THE JOYS OF THE POOR
KATHLEEN NORRIS
Any young woman who desires to become a famous novelist and short-story writer like Kathleen Norris will do well to take the following steps: In the first place, come to New York. In the second place, marry some one like Charles Gilman Norris.
Of course, every one who read Mother and The Rich Mrs. Burgoyne and Saturday's Child knew that the author was a married woman—and also a married woman with plenty of personal experience with babies and stoves and servants and other important domestic items. But not until I visited Kathleen Norris at her very genuine home in Port Washington did I appreciate the part which that domestic item called a husband has played in Kathleen Norris's communications to the world.
I made this discovery after Charles Gilman Norris—accompanied by little Frank, who bears the name of the illustrious novelist who was his uncle—had motored me through Port Washington's pleasant avenues to the Norris house. Before a fire of crackling hickory logs, Kathleen Norris (clad in something very charming, which I will not attempt to describe) was talking about the qualities necessary to a writer's success. And one of these, she said, was a business sense.
Now, Mrs. Norris did not look exactly business-like. Nor is "a business sense" the quality which most readers would immediately hit upon as the characteristic which made the author of Gayley the Troubadour different from the writers of other stories. I ventured to suggest this to Mrs. Norris.
"I don't claim to possess a business sense," she said. "But my husband has a business sense.
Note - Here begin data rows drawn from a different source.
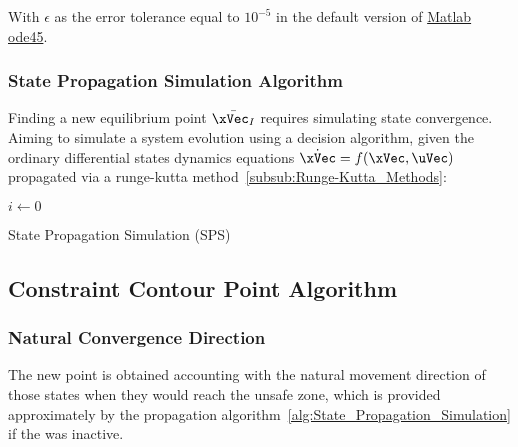 With \(\epsilon\) as the error tolerance equal to \(10^{-5}\) in the default version of \href{https://www.mathworks.com/help/matlab/ref/ode45.html}{Matlab ode45}.

\subsubsection{State Propagation Simulation Algorithm}
\label{subsub:State_Propagation_Simulation_Algorithm}

Finding a new equilibrium point \(\bar{\xVec_I}\) requires simulating state convergence. Aiming to simulate a system evolution using a decision algorithm, given the ordinary differential states dynamics equations \(\dot{\xVec} = f(\xVec,\uVec)\) propagated via a runge-kutta method~\ref{subsub:Runge-Kutta_Methods}:

  \begin{algorithm}
    \KwResult{$\xVec$, $\uVec$}
    $i \gets 0$ \;
    \caption{State Propagation Simulation (SPS)} \label{alg:State_Propagation_Simulation}
  \end{algorithm}


\newpage %

\subsection{Constraint Contour Point Algorithm}
\label{subsec:Constraint_Contour_Point_Algorithm}

\subsubsection{Natural Convergence Direction}
\label{subsubsec:Intersection_Vector}

The new point is obtained accounting with the natural movement direction of those states when they would reach the unsafe zone, which is provided approximately by the propagation algorithm~\ref{alg:State_Propagation_Simulation} if the  was inactive.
He has taken charge of selling my stories to the magazines and dealing with publishers and all of that. I do think that literally thousands of writers are hindered from ever reaching the public by the lack of business sense. And I know that my husband has been responsible for getting most of my work published. My stories have appeared since my marriage, you know. I don't need to have a business sense, all I have to do is to write the stories. My husband does all the rest—I don't need even to have any of the author's complacency, or the author's pride!"
Mrs. Norris's fame is only about five years old—about as old as her son. I asked her about her life before she was known as a writer, expecting to hear picturesque tales of literary tribulations among the hills of California. But her description of her journey to success was not the conventional one; her journey was not for years paved with rejection slips and illumined with midnight oil.